In some ways, Emma Witter’s practice reasserts the feminine and domestic aspects of death and funerary rites, while also drawing on centuries of art historical tradition. She transforms the bones she collects into sculptural flowers and organic shapes, creating a fluid conceptual shift between animal and plant matter. There is also a slippage between art, craft and design at play here. The flowers have both an air of accessibility and a whiff of the decorative about them, echoing feminist debates over the status of ‘women’s work’ in the capitalist, androcentric system created by Western patriarchal values.

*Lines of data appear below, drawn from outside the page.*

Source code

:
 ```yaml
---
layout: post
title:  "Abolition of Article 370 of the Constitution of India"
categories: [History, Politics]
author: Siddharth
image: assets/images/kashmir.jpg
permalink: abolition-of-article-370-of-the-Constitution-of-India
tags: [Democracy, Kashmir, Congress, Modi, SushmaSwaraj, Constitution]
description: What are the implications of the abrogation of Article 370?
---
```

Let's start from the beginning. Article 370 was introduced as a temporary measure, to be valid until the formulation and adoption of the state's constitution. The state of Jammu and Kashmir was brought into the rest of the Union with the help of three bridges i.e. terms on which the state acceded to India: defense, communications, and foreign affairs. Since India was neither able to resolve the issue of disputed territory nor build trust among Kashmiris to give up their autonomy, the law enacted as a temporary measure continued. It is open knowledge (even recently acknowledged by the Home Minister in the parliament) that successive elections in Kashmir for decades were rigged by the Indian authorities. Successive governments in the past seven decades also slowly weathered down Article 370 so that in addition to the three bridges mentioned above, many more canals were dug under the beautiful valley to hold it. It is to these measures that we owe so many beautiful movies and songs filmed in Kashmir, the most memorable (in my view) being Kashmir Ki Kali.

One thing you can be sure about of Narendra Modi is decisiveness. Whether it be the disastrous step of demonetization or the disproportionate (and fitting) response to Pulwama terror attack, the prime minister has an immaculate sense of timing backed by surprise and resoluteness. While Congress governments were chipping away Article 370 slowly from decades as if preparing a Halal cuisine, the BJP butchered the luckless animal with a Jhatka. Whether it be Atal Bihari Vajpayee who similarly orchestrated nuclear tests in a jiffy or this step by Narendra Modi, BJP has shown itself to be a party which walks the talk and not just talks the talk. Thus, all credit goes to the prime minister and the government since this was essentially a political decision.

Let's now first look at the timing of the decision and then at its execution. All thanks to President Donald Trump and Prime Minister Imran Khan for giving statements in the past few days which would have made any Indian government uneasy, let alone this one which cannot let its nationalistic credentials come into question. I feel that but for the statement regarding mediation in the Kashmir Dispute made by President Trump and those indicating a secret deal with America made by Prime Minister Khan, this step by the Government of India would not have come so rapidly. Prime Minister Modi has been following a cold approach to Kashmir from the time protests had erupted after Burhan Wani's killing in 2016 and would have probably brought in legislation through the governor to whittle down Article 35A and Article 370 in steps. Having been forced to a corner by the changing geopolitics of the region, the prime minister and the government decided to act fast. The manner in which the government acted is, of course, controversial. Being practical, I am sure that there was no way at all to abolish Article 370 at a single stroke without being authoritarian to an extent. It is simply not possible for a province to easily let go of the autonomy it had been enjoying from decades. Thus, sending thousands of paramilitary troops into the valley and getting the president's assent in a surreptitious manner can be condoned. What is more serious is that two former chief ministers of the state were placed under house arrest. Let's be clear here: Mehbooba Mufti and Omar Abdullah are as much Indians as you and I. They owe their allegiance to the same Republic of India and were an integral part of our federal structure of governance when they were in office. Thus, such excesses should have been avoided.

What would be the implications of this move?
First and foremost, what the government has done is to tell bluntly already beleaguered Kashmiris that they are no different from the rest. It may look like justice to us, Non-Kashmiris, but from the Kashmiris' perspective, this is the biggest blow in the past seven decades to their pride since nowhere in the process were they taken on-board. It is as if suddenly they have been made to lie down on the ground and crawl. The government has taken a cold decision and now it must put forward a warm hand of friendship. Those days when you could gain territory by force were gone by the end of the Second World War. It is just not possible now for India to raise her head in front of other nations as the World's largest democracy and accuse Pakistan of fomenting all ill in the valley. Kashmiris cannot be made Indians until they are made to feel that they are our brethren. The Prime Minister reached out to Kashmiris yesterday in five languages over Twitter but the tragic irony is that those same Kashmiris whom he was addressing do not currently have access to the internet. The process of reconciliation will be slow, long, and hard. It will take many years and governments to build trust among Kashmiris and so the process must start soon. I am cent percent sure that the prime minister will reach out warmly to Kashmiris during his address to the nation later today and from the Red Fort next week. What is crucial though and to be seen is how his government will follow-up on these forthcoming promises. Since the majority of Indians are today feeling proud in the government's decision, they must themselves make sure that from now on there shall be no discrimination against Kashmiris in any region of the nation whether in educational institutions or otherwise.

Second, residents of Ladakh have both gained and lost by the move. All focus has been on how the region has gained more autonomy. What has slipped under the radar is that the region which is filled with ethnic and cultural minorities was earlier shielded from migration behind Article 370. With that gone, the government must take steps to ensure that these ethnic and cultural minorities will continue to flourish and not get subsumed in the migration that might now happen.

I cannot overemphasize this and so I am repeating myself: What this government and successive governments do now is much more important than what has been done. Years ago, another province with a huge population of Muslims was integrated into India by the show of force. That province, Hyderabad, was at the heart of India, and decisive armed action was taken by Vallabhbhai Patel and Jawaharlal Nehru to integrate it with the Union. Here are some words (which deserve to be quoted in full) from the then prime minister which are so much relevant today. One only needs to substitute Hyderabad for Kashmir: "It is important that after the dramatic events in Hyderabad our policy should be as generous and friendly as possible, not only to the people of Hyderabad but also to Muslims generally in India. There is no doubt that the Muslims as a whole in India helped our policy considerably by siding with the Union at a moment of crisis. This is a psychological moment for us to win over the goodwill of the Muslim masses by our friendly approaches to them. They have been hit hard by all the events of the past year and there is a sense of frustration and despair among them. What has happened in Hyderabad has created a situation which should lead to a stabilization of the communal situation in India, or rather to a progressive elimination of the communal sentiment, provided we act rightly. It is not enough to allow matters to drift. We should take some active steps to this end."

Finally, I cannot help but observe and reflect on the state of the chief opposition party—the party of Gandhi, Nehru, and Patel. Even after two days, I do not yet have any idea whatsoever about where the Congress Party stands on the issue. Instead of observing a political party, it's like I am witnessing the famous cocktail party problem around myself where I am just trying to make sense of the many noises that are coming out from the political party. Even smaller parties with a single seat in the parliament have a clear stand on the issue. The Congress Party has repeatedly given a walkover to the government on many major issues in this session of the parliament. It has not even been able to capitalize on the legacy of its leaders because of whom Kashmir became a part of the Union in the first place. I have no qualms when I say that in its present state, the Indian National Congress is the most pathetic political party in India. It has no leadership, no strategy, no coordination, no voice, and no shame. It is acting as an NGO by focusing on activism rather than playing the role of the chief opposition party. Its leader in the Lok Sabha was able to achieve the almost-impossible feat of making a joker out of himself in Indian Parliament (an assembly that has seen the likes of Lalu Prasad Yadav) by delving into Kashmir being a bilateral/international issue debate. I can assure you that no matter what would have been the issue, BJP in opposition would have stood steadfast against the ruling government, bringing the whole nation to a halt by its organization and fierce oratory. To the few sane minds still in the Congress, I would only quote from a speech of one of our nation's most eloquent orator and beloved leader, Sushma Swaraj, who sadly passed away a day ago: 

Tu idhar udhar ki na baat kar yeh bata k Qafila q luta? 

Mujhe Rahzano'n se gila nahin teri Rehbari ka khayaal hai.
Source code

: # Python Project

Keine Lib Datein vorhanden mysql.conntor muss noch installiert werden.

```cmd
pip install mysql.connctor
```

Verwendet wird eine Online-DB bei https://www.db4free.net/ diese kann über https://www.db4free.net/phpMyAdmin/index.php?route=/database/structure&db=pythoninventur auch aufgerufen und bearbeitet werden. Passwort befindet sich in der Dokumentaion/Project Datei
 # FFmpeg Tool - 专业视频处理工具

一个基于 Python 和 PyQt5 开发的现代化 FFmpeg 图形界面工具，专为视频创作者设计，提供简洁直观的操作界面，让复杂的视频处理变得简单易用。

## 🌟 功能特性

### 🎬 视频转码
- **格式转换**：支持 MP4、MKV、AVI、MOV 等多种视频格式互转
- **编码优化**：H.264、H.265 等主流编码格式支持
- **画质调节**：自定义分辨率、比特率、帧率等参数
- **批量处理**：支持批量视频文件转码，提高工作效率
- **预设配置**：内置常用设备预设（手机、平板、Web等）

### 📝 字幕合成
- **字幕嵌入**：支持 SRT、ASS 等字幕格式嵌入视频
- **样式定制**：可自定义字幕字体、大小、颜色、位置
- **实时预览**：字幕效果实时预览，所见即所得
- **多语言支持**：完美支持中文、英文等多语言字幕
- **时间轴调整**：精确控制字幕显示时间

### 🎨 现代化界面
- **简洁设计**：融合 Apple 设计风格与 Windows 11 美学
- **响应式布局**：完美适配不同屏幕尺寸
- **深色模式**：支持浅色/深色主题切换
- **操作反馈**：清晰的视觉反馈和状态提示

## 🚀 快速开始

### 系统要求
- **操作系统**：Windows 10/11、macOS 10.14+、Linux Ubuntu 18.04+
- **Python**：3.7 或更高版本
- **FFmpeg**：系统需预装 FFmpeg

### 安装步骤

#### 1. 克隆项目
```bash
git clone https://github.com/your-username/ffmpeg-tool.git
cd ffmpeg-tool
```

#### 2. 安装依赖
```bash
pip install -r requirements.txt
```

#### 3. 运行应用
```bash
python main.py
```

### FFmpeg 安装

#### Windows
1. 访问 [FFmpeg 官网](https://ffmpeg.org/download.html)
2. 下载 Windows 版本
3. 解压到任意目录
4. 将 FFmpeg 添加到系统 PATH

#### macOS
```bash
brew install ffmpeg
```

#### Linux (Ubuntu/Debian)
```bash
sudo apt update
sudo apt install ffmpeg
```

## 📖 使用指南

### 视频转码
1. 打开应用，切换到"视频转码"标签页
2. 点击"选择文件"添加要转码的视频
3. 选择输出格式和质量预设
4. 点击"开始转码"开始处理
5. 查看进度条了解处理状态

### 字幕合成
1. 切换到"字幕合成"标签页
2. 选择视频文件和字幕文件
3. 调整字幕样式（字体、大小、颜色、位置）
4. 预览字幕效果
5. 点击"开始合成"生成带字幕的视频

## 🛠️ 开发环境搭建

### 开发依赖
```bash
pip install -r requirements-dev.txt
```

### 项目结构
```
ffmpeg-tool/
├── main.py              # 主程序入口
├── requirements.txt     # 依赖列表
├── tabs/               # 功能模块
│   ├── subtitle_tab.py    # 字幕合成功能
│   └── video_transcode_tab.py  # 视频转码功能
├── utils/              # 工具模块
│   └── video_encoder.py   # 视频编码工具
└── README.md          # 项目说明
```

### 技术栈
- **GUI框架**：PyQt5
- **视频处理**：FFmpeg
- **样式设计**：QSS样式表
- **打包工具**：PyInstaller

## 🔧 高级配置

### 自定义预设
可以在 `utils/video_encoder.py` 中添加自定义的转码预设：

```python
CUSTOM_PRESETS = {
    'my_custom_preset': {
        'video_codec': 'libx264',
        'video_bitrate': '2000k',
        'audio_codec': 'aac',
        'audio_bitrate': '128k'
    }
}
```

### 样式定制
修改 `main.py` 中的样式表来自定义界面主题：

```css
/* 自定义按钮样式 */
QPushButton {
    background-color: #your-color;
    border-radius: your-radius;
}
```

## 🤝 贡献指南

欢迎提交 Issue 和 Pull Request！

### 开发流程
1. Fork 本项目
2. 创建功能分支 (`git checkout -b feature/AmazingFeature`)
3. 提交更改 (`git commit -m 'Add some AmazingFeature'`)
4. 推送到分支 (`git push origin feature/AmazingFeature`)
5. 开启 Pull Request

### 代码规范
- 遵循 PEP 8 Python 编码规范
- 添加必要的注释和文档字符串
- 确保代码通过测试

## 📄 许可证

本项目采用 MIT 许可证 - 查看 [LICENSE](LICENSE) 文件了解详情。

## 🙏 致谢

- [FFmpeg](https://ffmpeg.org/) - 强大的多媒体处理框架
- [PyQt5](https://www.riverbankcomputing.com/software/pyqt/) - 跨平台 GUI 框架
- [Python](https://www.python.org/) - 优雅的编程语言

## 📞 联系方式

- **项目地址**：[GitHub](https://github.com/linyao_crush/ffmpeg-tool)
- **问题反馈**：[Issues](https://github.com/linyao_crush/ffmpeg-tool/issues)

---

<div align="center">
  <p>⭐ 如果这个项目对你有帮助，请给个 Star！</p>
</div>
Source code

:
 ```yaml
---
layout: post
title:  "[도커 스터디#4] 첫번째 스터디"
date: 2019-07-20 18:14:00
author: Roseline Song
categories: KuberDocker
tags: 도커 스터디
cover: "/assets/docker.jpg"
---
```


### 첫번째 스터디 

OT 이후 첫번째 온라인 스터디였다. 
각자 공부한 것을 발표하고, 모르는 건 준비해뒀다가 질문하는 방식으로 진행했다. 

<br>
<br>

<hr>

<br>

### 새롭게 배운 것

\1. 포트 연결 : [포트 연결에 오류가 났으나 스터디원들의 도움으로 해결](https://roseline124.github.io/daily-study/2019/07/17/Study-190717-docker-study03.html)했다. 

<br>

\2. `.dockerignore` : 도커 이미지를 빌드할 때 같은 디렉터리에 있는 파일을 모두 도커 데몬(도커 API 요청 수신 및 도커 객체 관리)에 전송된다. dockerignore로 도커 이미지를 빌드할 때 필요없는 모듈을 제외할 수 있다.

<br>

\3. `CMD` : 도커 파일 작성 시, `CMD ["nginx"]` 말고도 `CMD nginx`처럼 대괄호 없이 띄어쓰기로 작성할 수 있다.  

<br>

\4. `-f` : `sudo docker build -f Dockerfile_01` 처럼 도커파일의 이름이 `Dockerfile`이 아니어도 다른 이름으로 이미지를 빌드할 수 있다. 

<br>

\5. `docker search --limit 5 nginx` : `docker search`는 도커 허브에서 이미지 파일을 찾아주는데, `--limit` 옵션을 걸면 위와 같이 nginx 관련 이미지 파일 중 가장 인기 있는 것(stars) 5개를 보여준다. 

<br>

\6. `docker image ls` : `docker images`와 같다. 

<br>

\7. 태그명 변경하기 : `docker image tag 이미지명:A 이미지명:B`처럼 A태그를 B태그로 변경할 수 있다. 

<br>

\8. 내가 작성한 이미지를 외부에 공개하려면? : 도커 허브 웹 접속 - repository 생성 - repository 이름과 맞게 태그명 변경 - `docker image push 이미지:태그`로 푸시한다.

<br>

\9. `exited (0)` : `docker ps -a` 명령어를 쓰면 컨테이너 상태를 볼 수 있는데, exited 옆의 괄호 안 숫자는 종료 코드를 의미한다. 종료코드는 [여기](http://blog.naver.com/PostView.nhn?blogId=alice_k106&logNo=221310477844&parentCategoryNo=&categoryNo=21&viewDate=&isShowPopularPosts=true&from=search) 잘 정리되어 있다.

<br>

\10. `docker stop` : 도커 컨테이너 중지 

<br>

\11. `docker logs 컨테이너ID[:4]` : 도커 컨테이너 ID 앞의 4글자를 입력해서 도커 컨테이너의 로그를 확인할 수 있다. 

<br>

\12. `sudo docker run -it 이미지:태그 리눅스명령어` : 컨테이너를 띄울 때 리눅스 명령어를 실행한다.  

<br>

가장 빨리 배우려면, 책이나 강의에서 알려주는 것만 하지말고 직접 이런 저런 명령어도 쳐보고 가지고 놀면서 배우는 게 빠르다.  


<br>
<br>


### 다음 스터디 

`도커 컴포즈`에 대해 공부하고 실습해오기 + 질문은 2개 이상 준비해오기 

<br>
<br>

Witter’s work could be connected conceptually with the ‘death positive’ movement, which encourages us to feel that human curiosity about death is natural rather than morbid, and which is overwhelmingly led by women. These morticians, artists, anthropologists and therapists ask us to reassess the death practices that once belonged to the realm of the domestic and to the unpaid labour of women, looking beyond the sanitisation and professionalisation of death created by mid-19th century capitalist impulses.


For all flesh is as grass, and all the glory of man as the flower of grass. The grass withereth, and the flower thereof falleth away.


While the imagery of flowers is typically associated with women, there is also a long art historical tradition of presenting flowers as a symbol of death, either alongside images of bones or as a stand-in for the skull in vanitas paintings. Cut flowers – their vitality and beauty flourishing despite being severed from their roots – present an uneasy ambiguity, hovering between exuberant life and inevitable death. Works from the golden age of Dutch still life painting depict vases of flowers at that uneasy moment between their sensuous peak and the inescapable drooping of their petals that follows soon afterwards. Remember, these paintings tell us, that you will die.

In many religious traditions, death imagery is intended to remind us to live a blameless, devout life, in order to gain the rewards of the life to come and to avoid its punishments. However, the feminist perspective might be to accept the inevitability of death, and that curiosity about this fact is both normal and acceptable.

Emma Witter’s bone-flowers provide an access point to conversations about death – both our own future demise and the deaths of the animals whose bones have been used to make the works. Witter challenges the stigma around such conversations and opens them up through beauty and a spiralling network of associated topical and timeless issues, from vegetarianism to feminism to capitalism.


Dem bones, dem bones gonna walk around.

Dem bones, dem bones gonna walk around.

Dem bones, dem bones gonna walk around.